Xochitl Gonzalez’s debut novel, “Olga Dies Dreaming,” released Jan. 4, follows 40-year-old wedding planner Olga Acevedo as she navigates a quickly gentrifying Brooklyn, the aftermath of Hurricane Maria and her absent mother’s reappearance after 30 years.
This novel starts with napkins—Olga is a wedding planner for wealthy white people, and the narration begins with a description of how a napkin’s material is a tell-tale sign of privilege. I found this to be an interesting start to an otherwise boring novel.
Despite her fairly successful wedding planning business, Olga has an absent-mother-shaped hole in her heart; after joining The Young Lords—a civil and human rights organization— later leaving for Puerto Rico when Olga is just 13-years-old, Olga is left unable to make sense of her mother, Blanca, abandoning her. She has been romantically single for years and has no intimate relationships beyond a few family members, and it is not until she meets Matteo that she begins to confront her family’s secrets and her own identity.
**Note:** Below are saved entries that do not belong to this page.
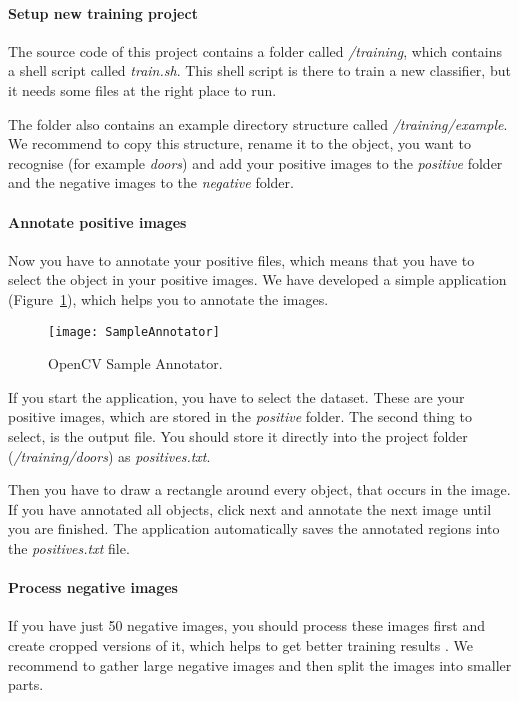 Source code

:\paragraph{Setup new training project}

The source code of this project contains a folder called \textit{/training}, which contains a shell script called \textit{train.sh}. This shell script is there to train a new classifier, but it needs some files at the right place to run.

The folder also contains an example directory structure called \textit{/training/example}. We recommend to copy this structure, rename it to the object, you want to recognise (for example \textit{doors}) and add your positive images to the \textit{positive} folder and the negative images to the \textit{negative} folder.

\paragraph{Annotate positive images}

Now you have to annotate your positive files, which means that you have to select the object in your positive images. We have developed a simple application (Figure~\ref{fig:SampleAnnotator}), which helps you to annotate the images.

\begin{figure}[H]
	\centering
	\texttt{[image: SampleAnnotator]}
	\caption{OpenCV Sample Annotator.}
	\label{fig:SampleAnnotator}
\end{figure}

If you start the application, you have to select the dataset. These are your positive images, which are stored in the \textit{positive} folder. The second thing to select, is the output file. You should store it directly into the project folder (\textit{/training/doors}) as \textit{positives.txt}.

Then you have to draw a rectangle around every object, that occurs in the image. If you have annotated all objects, click next and annotate the next image until you are finished. The application automatically saves the annotated regions into the \textit{positives.txt} file.


\paragraph{Process negative images}
If you have just 50 negative images, you should process these images first and create cropped versions of it, which helps to get better training results \citep{ball}. We recommend to gather large negative images and then split the images into smaller parts.

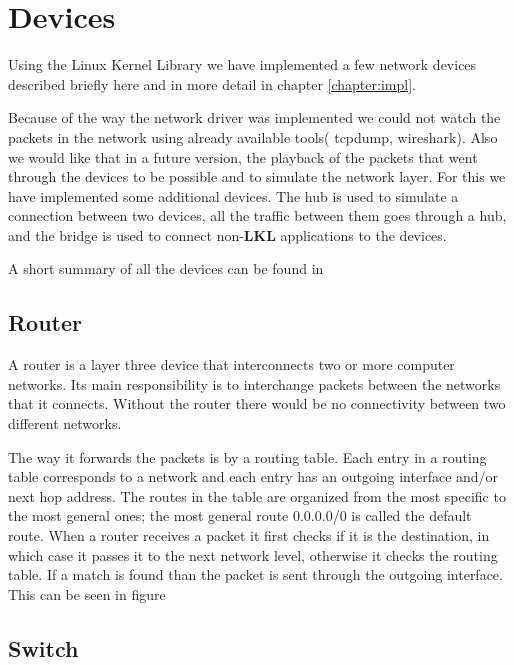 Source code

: 
\section{Devices}
\label{sec:devices}

Using the Linux Kernel Library we have implemented a few network devices described briefly
here and in more detail in chapter \ref{chapter:impl}.

Because of the way the network driver was implemented we could not watch the packets in the
network using already available tools( tcpdump, wireshark). Also we would like that in a future version,
the playback of the packets that went through the devices to be possible and to simulate the network layer.
For this we have implemented some additional devices. The hub is used to simulate a connection between 
two devices, all the traffic between them goes through a hub, and the bridge is used to connect non-\textbf{LKL} 
applications to the \text{\project} devices.

A short summary of all the devices can be found in 

\subsection{Router}
\label{sub-sec:router}

A router is a layer three device that interconnects two or more computer networks. Its main responsibility
is to interchange packets between the networks that it connects. Without the router there would be no connectivity 
between two different networks.

The way it forwards the packets is by a routing table. Each entry in a routing table corresponds to a network
and each entry has an outgoing interface and/or next hop address. The routes in the table are organized from the most specific
to the most general ones; the most general route 0.0.0.0/0 is called the default route. When a router receives a packet it 
first checks if it is the destination, in which case it passes it to the next network level, otherwise it checks the routing
table. If a match is found than the packet is sent through the outgoing interface. This can be seen in figure 


\subsection{Switch}
\label{sub-sec:switch}

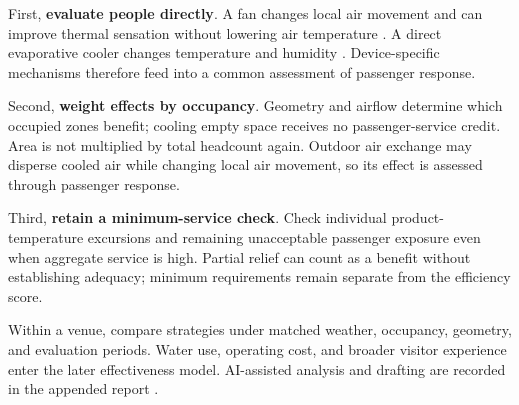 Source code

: \documentclass[12pt]{article}
\begin{document}
First, \textbf{evaluate people directly}. A fan changes local air movement and can improve thermal sensation without lowering air temperature \cite{energystar}. A direct evaporative cooler changes temperature and humidity \cite{evap}. Device-specific mechanisms therefore feed into a common assessment of passenger response.

Second, \textbf{weight effects by occupancy}. Geometry and airflow determine which occupied zones benefit; cooling empty space receives no passenger-service credit. Area is not multiplied by total headcount again. Outdoor air exchange may disperse cooled air while changing local air movement, so its effect is assessed through passenger response.

Third, \textbf{retain a minimum-service check}. Check individual product-temperature excursions and remaining unacceptable passenger exposure even when aggregate service is high. Partial relief can count as a benefit without establishing adequacy; minimum requirements remain separate from the efficiency score.

Within a venue, compare strategies under matched weather, occupancy, geometry, and evaluation periods. Water use, operating cost, and broader visitor experience enter the later effectiveness model. AI-assisted analysis and drafting are recorded in the appended report \cite{codex}.
\end{document}
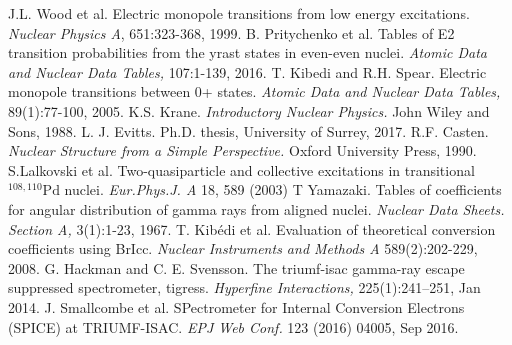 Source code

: \documentclass[twocolumn,preprintnumbers,amsmath,amssymb]{revtex4}
\begin{document}
\begin{thebibliography}{99}

 J.L. Wood et al. Electric monopole transitions from low energy excitations. \textit{Nuclear Physics A}, 651:323-368, 1999.
 B. Pritychenko et al. Tables of E2 transition probabilities from the yrast states in even-even nuclei. \textit{Atomic Data and Nuclear Data Tables,} 107:1-139, 2016.
 T. Kibedi and R.H. Spear. Electric monopole transitions between 0+ states. \textit{Atomic Data and Nuclear Data Tables,} 89(1):77-100, 2005.
 K.S. Krane. \textit{Introductory Nuclear Physics.} John Wiley and Sons, 1988.
 L. J. Evitts. Ph.D. thesis, University of Surrey, 2017.
 R.F. Casten. \textit{Nuclear Structure from a Simple Perspective.} Oxford University Press, 1990.
 S.Lalkovski et al. Two-quasiparticle and collective excitations in transitional $^{108,110}\mathrm{Pd}$ nuclei. \textit{Eur.Phys.J. A} 18, 589 (2003)
 T Yamazaki. Tables of coefficients for angular distribution of gamma rays from aligned nuclei. \textit{Nuclear Data Sheets. Section A,} 3(1):1-23, 1967.
 T. Kib\'edi et al. Evaluation of theoretical conversion coefficients using BrIcc. \textit{Nuclear Instruments and Methods A} 589(2):202-229, 2008.
 G. Hackman and C. E. Svensson. The triumf-isac gamma-ray escape suppressed spectrometer, tigress. \textit{Hyperfine Interactions,} 225(1):241–251, Jan 2014.
 J. Smallcombe et al. SPectrometer for Internal Conversion Electrons (SPICE) at TRIUMF-ISAC. 	
\textit{EPJ Web Conf.} 123 (2016) 04005, Sep 2016.

\end{thebibliography}
\end{document}
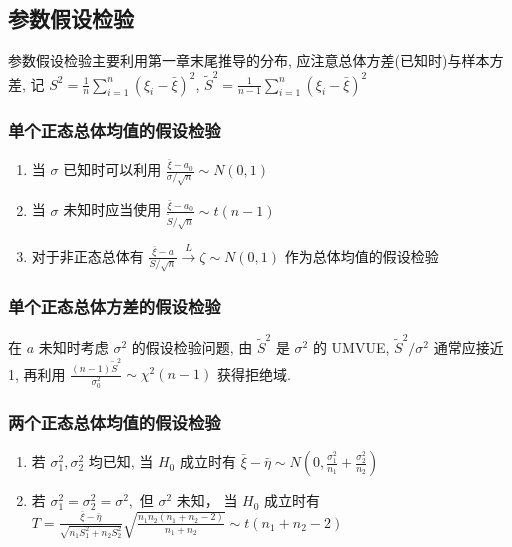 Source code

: \documentclass[10pt]{yerbaformat}
\begin{document}
\subsection{参数假设检验}

\par 参数假设检验主要利用第一章末尾推导的分布, 应注意总体方差(已知时)与样本方差, 记 $S^{2}=\frac{1}{n} \sum_{i=1}^{n}\left(\xi_{i}-\bar{\xi}\right)^{2}$, $\tilde{S}^{2}=\frac{1}{n-1} \sum_{i=1}^{n}\left(\xi_{i}-\bar{\xi}\right)^{2}$

\subsubsection{单个正态总体均值的假设检验}

\begin{enumerate}
    \item 当 $\sigma$ 已知时可以利用 $\frac{\bar{\xi}-a_{0}}{\sigma / \sqrt{n}} \sim N(0,1)$
    \item 当 $\sigma$ 未知时应当使用 $\frac{\bar{\xi}-a_{0}}{\tilde{S} / \sqrt{n}} \sim t(n-1)$
    \item 对于非正态总体有 $\frac{\bar{\xi}-a}{S / \sqrt{n}} \stackrel{L}{\rightarrow} \zeta \sim N(0,1)$ 作为总体均值的假设检验
\end{enumerate}


\subsubsection{单个正态总体方差的假设检验}

\par 在 $a$ 未知时考虑 $\sigma^{2}$ 的假设检验问题, 由 $\tilde{S}^{2}$ 是 $\sigma^{2}$ 的 UMVUE, $\tilde{S}^{2} / \sigma^{2}$ 通常应接近1, 再利用 $\frac{(n-1) \tilde{S}^{2}}{\sigma_{0}^{2}} \sim \chi^{2}(n-1)$ 获得拒绝域.

\subsubsection{两个正态总体均值的假设检验}

\begin{enumerate}
    \item 若 $\sigma_{1}^{2}, \sigma_{2}^{2}$ 均已知, 当 $H_{0}$ 成立时有 $\bar{\xi}-\bar{\eta} \sim N\left(0, \frac{\sigma_{1}^{2}}{n_{1}}+\frac{\sigma_{2}^{2}}{n_{2}}\right)$
    \item 若 $\sigma_{1}^{2}=\sigma_{2}^{2}=\sigma^{2},$ 但 $\sigma^{2}$ 未知， 当 $H_{0}$ 成立时有 $T=\frac{\bar{\xi}-\bar{\eta}}{\sqrt{n_{1} S_{1}^{2}+n_{2} S_{2}^{2}}} \sqrt{\frac{n_{1} n_{2}\left(n_{1}+n_{2}-2\right)}{n_{1}+n_{2}}} \sim t\left(n_{1}+n_{2}-2\right)$
\end{enumerate}
\end{document}
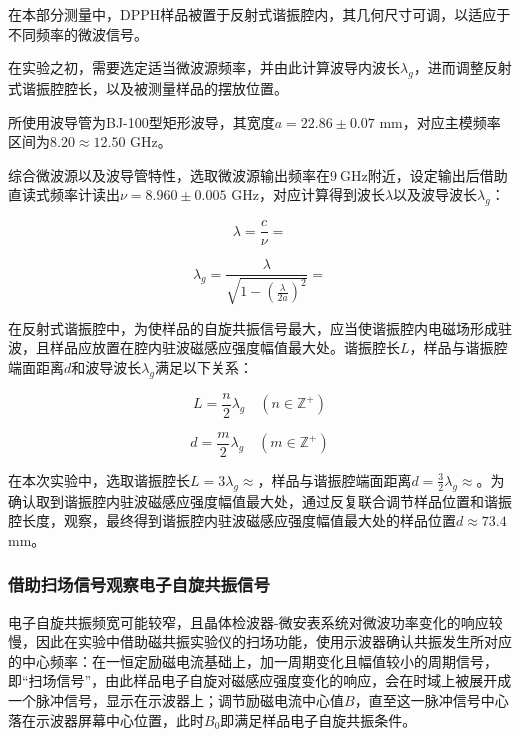 \documentclass{thuemp}
\begin{document}
在本部分测量中，DPPH样品被置于反射式谐振腔内，其几何尺寸可调，以适应于不同频率的微波信号。

在实验之初，需要选定适当微波源频率，并由此计算波导内波长$\lambda_g$，进而调整反射式谐振腔腔长，以及被测量样品的摆放位置。

所使用波导管为BJ-100型矩形波导，其宽度$a=22.86\pm0.07$ \si{\milli\meter}，对应主模频率区间为$8.20 \approx 12.50$ \si{\giga\hertz}。

综合微波源以及波导管特性，选取微波源输出频率在$9~\text{GHz}$附近，设定输出后借助直读式频率计读出$\nu  = 8.960 \pm 0.005$ \si{\giga\hertz}，对应计算得到波长$\lambda$以及波导波长$\lambda_g$：

\begin{equation}
\lambda = \frac{c}{\nu} = 
\end{equation}

\begin{equation}
\lambda_g = \frac{\lambda}{\sqrt{1 - \left(\frac{\lambda}{2a}\right)^2}} = 
\end{equation}

在反射式谐振腔中，为使样品的自旋共振信号最大，应当使谐振腔内电磁场形成驻波，且样品应放置在腔内驻波磁感应强度幅值最大处。谐振腔长$L$，样品与谐振腔端面距离$d$和波导波长$\lambda_g$满足以下关系：

\begin{equation}
L = \frac{n}{2}\lambda_g \quad (n \in \mathbb{Z}^+)
\end{equation}

\begin{equation}
d = \frac{m}{2}\lambda_g \quad (m \in \mathbb{Z}^+)
\end{equation}

在本次实验中，选取谐振腔长$L=3\lambda_g\approx$，样品与谐振腔端面距离$d=\frac{3}{2}\lambda_g\approx$。为确认取到谐振腔内驻波磁感应强度幅值最大处，通过反复联合调节样品位置和谐振腔长度，观察，最终得到谐振腔内驻波磁感应强度幅值最大处的样品位置$d \approx 73.4 $\si{\milli\meter}。

\subsubsection{借助扫场信号观察电子自旋共振信号}

电子自旋共振频宽可能较窄，且晶体检波器-微安表系统对微波功率变化的响应较慢，因此在实验中借助磁共振实验仪的扫场功能，使用示波器确认共振发生所对应的中心频率：在一恒定励磁电流基础上，加一周期变化且幅值较小的周期信号，即“扫场信号”，由此样品电子自旋对磁感应强度变化的响应，会在时域上被展开成一个脉冲信号，显示在示波器上；调节励磁电流中心值$B$，直至这一脉冲信号中心落在示波器屏幕中心位置，此时$B_0$即满足样品电子自旋共振条件。
\end{document}
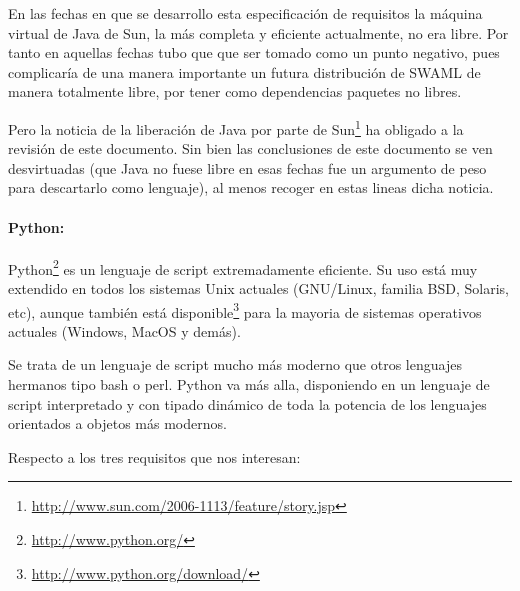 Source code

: En las fechas en que se desarrollo esta especificación de requisitos la máquina virtual
de Java de Sun, la más completa y eficiente actualmente, no era libre. Por tanto en 
aquellas fechas tubo que que ser tomado como un punto negativo, pues complicaría de 
una manera importante un futura distribución de SWAML de manera totalmente libre,
por tener como dependencias paquetes no libres.

Pero la noticia de la liberación de Java por parte de Sun\footnote{\url{http://www.sun.com/2006-1113/feature/story.jsp}} ha obligado a la
revisión de este documento. Sin bien las conclusiones de este documento se ven 
desvirtuadas (que Java no fuese libre en esas fechas fue un argumento de peso para
descartarlo como lenguaje), al menos recoger en estas lineas dicha noticia.

\paragraph{Python:}Python\footnote{\url{http://www.python.org/}} es un lenguaje de 
script extremadamente eficiente. Su uso está muy extendido en todos los sistemas 
Unix actuales (GNU/Linux, familia BSD, Solaris, etc), aunque también está disponible\footnote{\url{http://www.python.org/download/}} para la mayoria de sistemas 
operativos actuales (Windows, MacOS y demás).

Se trata de un lenguaje de script mucho más moderno que otros lenguajes hermanos 
tipo bash o perl. Python va más alla, disponiendo en un lenguaje de script 
interpretado y con tipado dinámico de toda la potencia de los lenguajes orientados 
a objetos más modernos.

Respecto a los tres requisitos que nos interesan:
After finishing this novel, I had to ask myself—what was it even about? The first half of the novel is solely focused on character relationships while the second half is very plot-heavy. I was bored by both sections and even when the book reached its climax, it was not engaging. This is due, in part, to the narration style; chapters switch between Olga, her brother, Pedro “Prieto,” letters from Blanca, and Richard “Dick” Eikenborn (the most pointless character in the book). Chapters from Blanca and Dick’s point of view felt like wasted space that could have been spent developing the plot further—or in this case, having an actual plot rather than excessive exposition.
Gonzalez crams a lot of complicated social issues into this novel but fails to give any of them the nuance that they deserve. Gentrification, blackmail, homophobia surrounding HIV and AIDS, colonization, and racism and inequality in America are just a few of the issues that are touched on. At one point, Olga even works for a Russian mob that succeeds at being more comical than complex. While I think these are all incredibly important topics, they felt rushed and half-baked.
The book is full of Puerto Rican history that is, unfortunately, white-washed in American schooling systems. I found these sections to be the most compelling part of the novel; however, while I found the history lessons refreshing, they were not integrated into the storyline well. Gonzalez uses Blancas letters to Olga as a way to inform the reader of what is happening in Puerto Rico, but they felt disconnected from the rest of the novel and took me out of the story.
What I expected to read was a romantic comedy about a woman reconciling with her absent mother, falling in love—which did happen, although I dislike the relationship— all while finding herself along the way! What I got was a disjointed book that left me confused.
I would give “Olga Dies Dreaming” 2 out of 5 stars.